I do not mean at the same time, of course, but I mean it appears from an overview of the common charges formed from ionizing various elements that each element forms one or more of either positive or negative ions, but they never have the opposite charge. For example Fe may have +4 or +3, but never -anything. However, I am aware that this is from a common ion chart. Perhaps an atom can be a cation and an anion under specific circumstances?

  • $\begingroup$ Iron typically occurs as iron(II) and iron(III); iron(IV) is rather rare. $\endgroup$ – Jan Sep 12 '16 at 15:27
  • $\begingroup$ Well, iron gets from -4 to +6 so it's a matter of not finding more elaborate data. $\endgroup$ – Mithoron Apr 24 '17 at 17:53

Actually, in theory almost all of the elements can be found with both positive and negative oxidation numbers: it's just a matter of finding a system with the proper reagents and conditions to force it. If you isolate chemical species which have a very strong tendency of displaying some specific behaviour (accepting electrons, donating electrons, coordinating ions, releasing a leaving group, bonding to metals, releasing a proton, adopting a specific molecular geometry, or any other myriad properties), then you can often obtain strange results by clashing them with substances which also have the same tendency, but not quite as strong. This often causes the substance with the weaker behaviour to "operate in reverse".

Let me give a vivid and related example. As we all know, the alkali metals (group 1 elements) are exclusively present as cations with an oxidation number of +1, except in the pure metals, where it's zero, right? Well, here's something which might shatter your world: most of the alkali metals (with the exception of lithium, for now) also form alkalides, that is, stable salts containing discrete, clearly observed $\ce{Na^{-}}$, $\ce{K^{-}}$, $\ce{Rb^{-}}$ or $\ce{Cs^{-}}$ anions, with alkali metals displaying oxidation number -1.
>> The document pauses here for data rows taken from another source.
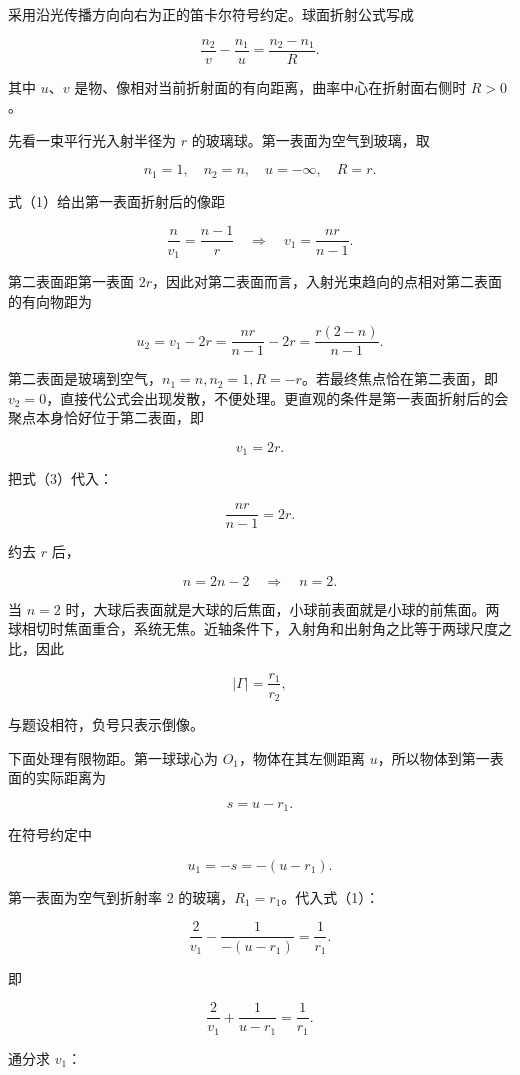 \documentclass[12pt,a4paper,UTF8]{ctexart}
\begin{document}
采用沿光传播方向向右为正的笛卡尔符号约定。球面折射公式写成

\[
\frac{n_2}{v}-\frac{n_1}{u}
=\frac{n_2-n_1}{R}. \tag{1}
\]

其中 \(u\)、\(v\)
是物、像相对当前折射面的有向距离，曲率中心在折射面右侧时 \(R>0\)。

先看一束平行光入射半径为 \(r\) 的玻璃球。第一表面为空气到玻璃，取

\[
n_1=1,\quad n_2=n,\quad u=-\infty,\quad R=r. \tag{2}
\]

式（1）给出第一表面折射后的像距

\[
\frac{n}{v_1}=\frac{n-1}{r}
\quad\Longrightarrow\quad
v_1=\frac{nr}{n-1}. \tag{3}
\]

第二表面距第一表面
\(2r\)，因此对第二表面而言，入射光束趋向的点相对第二表面的有向物距为

\[
u_2=v_1-2r
=\frac{nr}{n-1}-2r
=\frac{r(2-n)}{n-1}. \tag{4}
\]

第二表面是玻璃到空气，\(n_1=n,n_2=1,R=-r\)。若最终焦点恰在第二表面，即
\(v_2=0\)，直接代公式会出现发散，不便处理。更直观的条件是第一表面折射后的会聚点本身恰好位于第二表面，即

\[
v_1=2r. \tag{5}
\]

把式（3）代入：

\[
\frac{nr}{n-1}=2r. \tag{6}
\]

约去 \(r\) 后，

\[
n=2n-2
\quad\Longrightarrow\quad
\boxed{n=2}. \tag{7}
\]

当 \(n=2\)
时，大球后表面就是大球的后焦面，小球前表面就是小球的前焦面。两球相切时焦面重合，系统无焦。近轴条件下，入射角和出射角之比等于两球尺度之比，因此

\[
\left|\Gamma\right|=\frac{r_1}{r_2}, \tag{8}
\]

与题设相符，负号只表示倒像。

下面处理有限物距。第一球球心为 \(O_1\)，物体在其左侧距离
\(u\)，所以物体到第一表面的实际距离为

\[
s=u-r_1. \tag{9}
\]

在符号约定中

\[
u_1=-s=-(u-r_1). \tag{10}
\]

第一表面为空气到折射率 \(2\) 的玻璃，\(R_1=r_1\)。代入式（1）：

\[
\frac{2}{v_1}-\frac{1}{-(u-r_1)}
=\frac1{r_1}. \tag{11}
\]

即

\[
\frac{2}{v_1}+\frac1{u-r_1}=\frac1{r_1}. \tag{12}
\]

通分求 \(v_1\)：
\end{document}
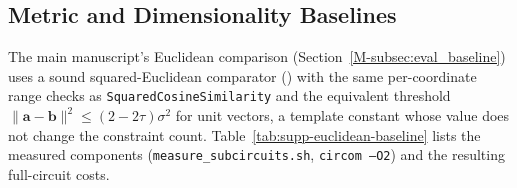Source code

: \documentclass[10pt,letterpaper,journal]{IEEEtran}
\begin{document}
\subsection{Metric and Dimensionality Baselines}
\label{sec:supp-euclidean-derivation}

The main manuscript's Euclidean comparison (Section~\ref{M-subsec:eval_baseline}) uses a sound squared-Euclidean comparator () with the same per-coordinate range checks as \texttt{SquaredCosineSimilarity} and the equivalent threshold $\|\mathbf{a}-\mathbf{b}\|^2 \le (2-2\tau)\sigma^2$ for unit vectors, a template constant whose value does not change the constraint count. Table~\ref{tab:supp-euclidean-baseline} lists the measured components (\texttt{measure\_subcircuits.sh}, \texttt{circom --O2}) and the resulting full-circuit costs.

\begin{table}[h]
\centering
\caption{Metric and Dimensionality Baselines: Measured Components and Full-Circuit Cost (Face)}
\label{tab:supp-euclidean-baseline}
\setlength{\tabcolsep}{3.5pt}
\renewcommand{\arraystretch}{1.1}
\end{table}
\end{document}
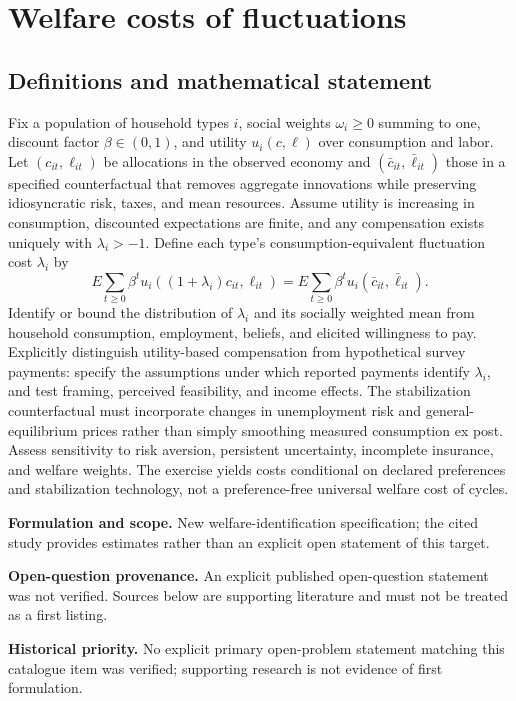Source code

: \documentclass[11pt]{article}
\begin{document}
\section*{Welfare costs of fluctuations}\label{30007518}
\subsection{Definitions and mathematical statement}
Fix a population of household types \(i\), social weights \(\omega_i\ge0\) summing to one, discount factor \(\beta\in(0,1)\), and utility \(u_i(c,\ell)\) over consumption and labor. Let \((c_{it},\ell_{it})\) be allocations in the observed economy and \((\bar c_{it},\bar\ell_{it})\) those in a specified counterfactual that removes aggregate innovations while preserving idiosyncratic risk, taxes, and mean resources. Assume utility is increasing in consumption, discounted expectations are finite, and any compensation exists uniquely with \(\lambda_i>-1\). Define each type’s consumption-equivalent fluctuation cost \(\lambda_i\) by
\[
E\sum_{t\ge0}\beta^t u_i((1+\lambda_i)c_{it},\ell_{it})
=E\sum_{t\ge0}\beta^t u_i(\bar c_{it},\bar\ell_{it}).
\]
Identify or bound the distribution of \(\lambda_i\) and its socially weighted mean from household consumption, employment, beliefs, and elicited willingness to pay. Explicitly distinguish utility-based compensation from hypothetical survey payments: specify the assumptions under which reported payments identify \(\lambda_i\), and test framing, perceived feasibility, and income effects. The stabilization counterfactual must incorporate changes in unemployment risk and general-equilibrium prices rather than simply smoothing measured consumption ex post. Assess sensitivity to risk aversion, persistent uncertainty, incomplete insurance, and welfare weights. The exercise yields costs conditional on declared preferences and stabilization technology, not a preference-free universal welfare cost of cycles.

\par\textbf{Formulation and scope.} New welfare-identification specification; the cited study provides estimates rather than an explicit open statement of this target.

\par\textbf{Open-question provenance.} An explicit published open-question statement was not verified. Sources below are supporting literature and must not be treated as a first listing.

\par\textbf{Historical priority.} No explicit primary open-problem statement matching this catalogue item was verified; supporting research is not evidence of first formulation.
\end{document}
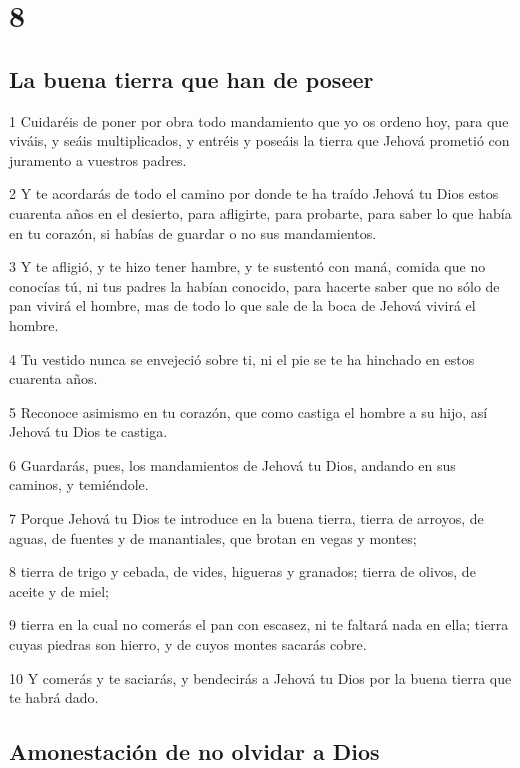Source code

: \chapter{8}

\section{La buena tierra que han de poseer}

\par 1 Cuidaréis de poner por obra todo mandamiento que yo os ordeno hoy, para que viváis, y seáis multiplicados, y entréis y poseáis la tierra que Jehová prometió con juramento a vuestros padres.
\par 2 Y te acordarás de todo el camino por donde te ha traído Jehová tu Dios estos cuarenta años en el desierto, para afligirte, para probarte, para saber lo que había en tu corazón, si habías de guardar o no sus mandamientos.
\par 3 Y te afligió, y te hizo tener hambre, y te sustentó con maná, comida que no conocías tú, ni tus padres la habían conocido, para hacerte saber que no sólo de pan vivirá el hombre, mas de todo lo que sale de la boca de Jehová vivirá el hombre.
\par 4 Tu vestido nunca se envejeció sobre ti, ni el pie se te ha hinchado en estos cuarenta años.
\par 5 Reconoce asimismo en tu corazón, que como castiga el hombre a su hijo, así Jehová tu Dios te castiga.
\par 6 Guardarás, pues, los mandamientos de Jehová tu Dios, andando en sus caminos, y temiéndole.
\par 7 Porque Jehová tu Dios te introduce en la buena tierra, tierra de arroyos, de aguas, de fuentes y de manantiales, que brotan en vegas y montes;
\par 8 tierra de trigo y cebada, de vides, higueras y granados; tierra de olivos, de aceite y de miel;
\par 9 tierra en la cual no comerás el pan con escasez, ni te faltará nada en ella; tierra cuyas piedras son hierro, y de cuyos montes sacarás cobre.
\par 10 Y comerás y te saciarás, y bendecirás a Jehová tu Dios por la buena tierra que te habrá dado.

\section{Amonestación de no olvidar a Dios}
How is this done? All you need is to find a neutral substance with a much stronger tendency to donate an electron than a neutral alkali metal atom (easier said than done). Since neutral alkali metals atoms form quite stable cations upon loss of an electron, this implies you need to search for a neutral substance capable of donating an electron and forming a cation with exceptional thermodynamic and/or kinetic stability. This can be achieved, for example, by the use of cryptands, which are cyclic molecules capable of coordinating very strongly to cations, strongly enough that they even coordinate alkali metal cations very well. The cryptand-coordinated cation is both thermodynamically and kinetically stable enough that alkalide anions, which would be extremely reactive otherwise, are not reactive enough in this case to immediately cause charge transfer and neutralize the negative charge.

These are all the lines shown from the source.